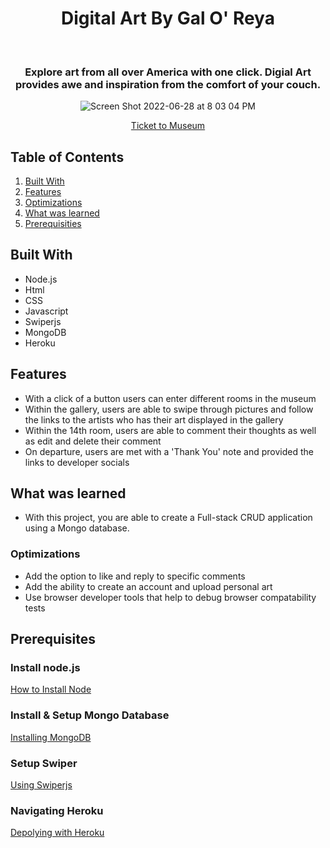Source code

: <h1 align="center">Digital Art By Gal O' Reya </h1>



<div align ="center"> 
  <h3 style="italic"> Explore art from all over America with one click. Digial Art provides awe and inspiration from the comfort of your couch. </h3>


![Screen Shot 2022-06-28 at 8 03 04 PM](https://user-images.githubusercontent.com/101071525/176592972-d3c0fe87-9127-4d52-bc58-0eddf0ac70c5.png)


[Ticket to Museum](https://digital-art-gal.herokuapp.com/Hall)
</div>

## Table of Contents 

1. [Built With](#built-with) 
2. [Features](#features)
3. [Optimizations](#optimizations)
4. [What was learned](#what-was-learned) 
5. [Prerequisities](prerequisities)



## Built With 
* Node.js
* Html
* CSS
* Javascript
* Swiperjs
* MongoDB
* Heroku


## Features

* With a click of a button users can enter different rooms in the museum 
* Within the gallery, users are able to swipe through pictures and follow the links to the artists who has their art displayed in the gallery
* Within the 14th room, users are able to comment their thoughts as well as edit and delete their comment
* On departure, users are met with a 'Thank You' note and provided the links to developer socials 


## What was learned 
* With this project, you are able to create a Full-stack CRUD application using a Mongo database.   

### Optimizations
* Add the option to like and reply to specific comments 
* Add the ability to create an account and upload personal art  
* Use browser developer tools that help to debug browser compatability tests

## Prerequisites 
<h3> Install node.js</h3>

[How to Install Node](https://nodejs.org/en/) 

<h3> Install & Setup Mongo Database</h3>

[Installing MongoDB](https://www.mongodb.com/docs/atlas/getting-started/)

<h3> Setup Swiper </h3>

[Using Swiperjs](https://swiperjs.com/get-started)

<h3> Navigating Heroku </h3>

[Depolying with Heroku](https://devcenter.heroku.com/start)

§ **Your assignment**
From the line that holds "<h3> Navigating Heroku </h3>" down to the last line of the material, copy every line exactly and add nothing.

§ **Problem solution**
<h3> Navigating Heroku </h3>

[Depolying with Heroku](https://devcenter.heroku.com/start)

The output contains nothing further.